Pero en realidad, las razones de los comisarios eran mucho más legítimas. Compraron 1.000 acres de tierra al legislador Joel Lane, dado el acceso del lugar a dos importantes vías de comunicación en 1792. Una carretera de este a oeste conectaba New Bern con los asentamientos del oeste, incluyendo Salem, y una carretera de norte a sur servía de enlace entre Petersburg, Virginia, y Charleston, Carolina del Sur.
También hay que tener en cuenta que tres años antes, la universidad más importante de nuestro estado, la Universidad de Carolina del Norte en Chapel Hill, se fundó en la misma calle.
«Poner la capital del estado y la universidad estatal lo suficientemente cerca como para que sólo hubiera un día de viaje entre ambas tenía sentido para muchos de estos líderes estatales», dice Dollar.
Incluso con estas razones, algunos seguían sin creer que Raleigh, de todos los lugares, prosperara como capital.
«El establecimiento de una sede de gobierno en un lugar sin relación con el comercio y donde actualmente no hay ninguna ciudad supondría un gran gasto para el pueblo», rezaba una petición que circulaba en el condado de Cumberland. «La ciudad, una vez establecida, nunca podrá superar el grado de pueblo».

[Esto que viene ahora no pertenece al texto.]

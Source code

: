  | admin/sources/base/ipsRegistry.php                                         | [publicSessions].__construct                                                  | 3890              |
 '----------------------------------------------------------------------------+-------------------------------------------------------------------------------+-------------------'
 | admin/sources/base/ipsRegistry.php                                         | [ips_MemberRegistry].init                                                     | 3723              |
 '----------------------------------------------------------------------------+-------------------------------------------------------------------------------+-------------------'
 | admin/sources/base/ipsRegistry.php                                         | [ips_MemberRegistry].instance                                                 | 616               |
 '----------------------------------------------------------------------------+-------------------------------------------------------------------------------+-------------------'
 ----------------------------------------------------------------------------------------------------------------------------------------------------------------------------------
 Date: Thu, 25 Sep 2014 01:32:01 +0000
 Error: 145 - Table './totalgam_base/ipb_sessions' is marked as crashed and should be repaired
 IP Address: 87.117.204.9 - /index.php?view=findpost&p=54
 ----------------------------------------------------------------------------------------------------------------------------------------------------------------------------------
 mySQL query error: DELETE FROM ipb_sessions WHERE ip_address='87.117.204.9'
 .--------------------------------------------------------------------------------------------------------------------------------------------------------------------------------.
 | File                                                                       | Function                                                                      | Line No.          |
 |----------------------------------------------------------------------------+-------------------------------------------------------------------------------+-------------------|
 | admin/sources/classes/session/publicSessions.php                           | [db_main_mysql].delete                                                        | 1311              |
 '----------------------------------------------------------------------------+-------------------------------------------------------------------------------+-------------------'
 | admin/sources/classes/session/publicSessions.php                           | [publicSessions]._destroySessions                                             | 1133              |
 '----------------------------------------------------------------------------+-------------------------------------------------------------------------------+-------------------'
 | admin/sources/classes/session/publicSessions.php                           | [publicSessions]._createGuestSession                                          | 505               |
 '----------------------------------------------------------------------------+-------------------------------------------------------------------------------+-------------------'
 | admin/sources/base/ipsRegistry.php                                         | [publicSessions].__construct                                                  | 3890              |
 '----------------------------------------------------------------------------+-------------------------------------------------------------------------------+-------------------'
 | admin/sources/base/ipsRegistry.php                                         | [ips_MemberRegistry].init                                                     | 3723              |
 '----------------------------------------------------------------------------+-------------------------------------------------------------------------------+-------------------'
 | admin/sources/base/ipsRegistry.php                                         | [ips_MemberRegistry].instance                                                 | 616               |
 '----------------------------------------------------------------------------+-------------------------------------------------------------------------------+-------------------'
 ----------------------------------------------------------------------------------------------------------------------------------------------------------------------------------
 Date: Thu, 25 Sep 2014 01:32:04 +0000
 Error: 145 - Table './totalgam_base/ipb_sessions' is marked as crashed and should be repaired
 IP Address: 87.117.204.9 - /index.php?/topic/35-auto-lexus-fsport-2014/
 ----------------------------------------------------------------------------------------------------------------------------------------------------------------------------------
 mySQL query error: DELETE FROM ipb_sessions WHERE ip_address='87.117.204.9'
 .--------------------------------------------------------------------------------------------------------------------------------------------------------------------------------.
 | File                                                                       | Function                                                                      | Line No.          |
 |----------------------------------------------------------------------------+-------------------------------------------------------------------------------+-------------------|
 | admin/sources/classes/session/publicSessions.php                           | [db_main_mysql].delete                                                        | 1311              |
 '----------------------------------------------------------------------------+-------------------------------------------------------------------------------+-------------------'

Incluso después de que Raleigh fuera la capital durante casi cuatro décadas, algunos seguían estando en contra. «Cuando el capitolio se quemó en 1831, la gente dijo: ‘Ah, ahora es la oportunidad de trasladar la capital una vez más'», dice Dollar.
Pero Raleigh, incluso en sus primeros días, encarnaba los mismos ideales de lo que debería ser una república democrática.

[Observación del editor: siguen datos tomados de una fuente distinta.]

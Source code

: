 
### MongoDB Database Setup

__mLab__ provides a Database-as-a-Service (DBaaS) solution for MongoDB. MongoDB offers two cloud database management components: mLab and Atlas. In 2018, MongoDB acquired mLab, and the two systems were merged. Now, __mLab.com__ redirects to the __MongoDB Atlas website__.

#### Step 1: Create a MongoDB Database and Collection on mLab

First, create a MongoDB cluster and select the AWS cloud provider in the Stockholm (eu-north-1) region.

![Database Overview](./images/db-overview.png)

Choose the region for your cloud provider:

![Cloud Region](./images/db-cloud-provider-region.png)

Su céntrica ubicación permitió que se escucharan más voces de los residentes de Carolina del Norte, incluso de los que procedían de regiones lejanas de la parte occidental del estado.
«Al estar en un lugar nuevo, no tenía el bagaje que tenían algunas de las ciudades establecidas», dice Dollar. «Era realmente una pizarra en blanco»
Hoy, el capitolio sigue en pie en Raleigh, la comunidad próspera y dinámica que es. Y también he hecho las paces con mi yo de 8 años, que apreciaba menos la visión asediada que creó para la ciudad que nos guía. Que Raleigh lo haga a partir de ahora, para siempre.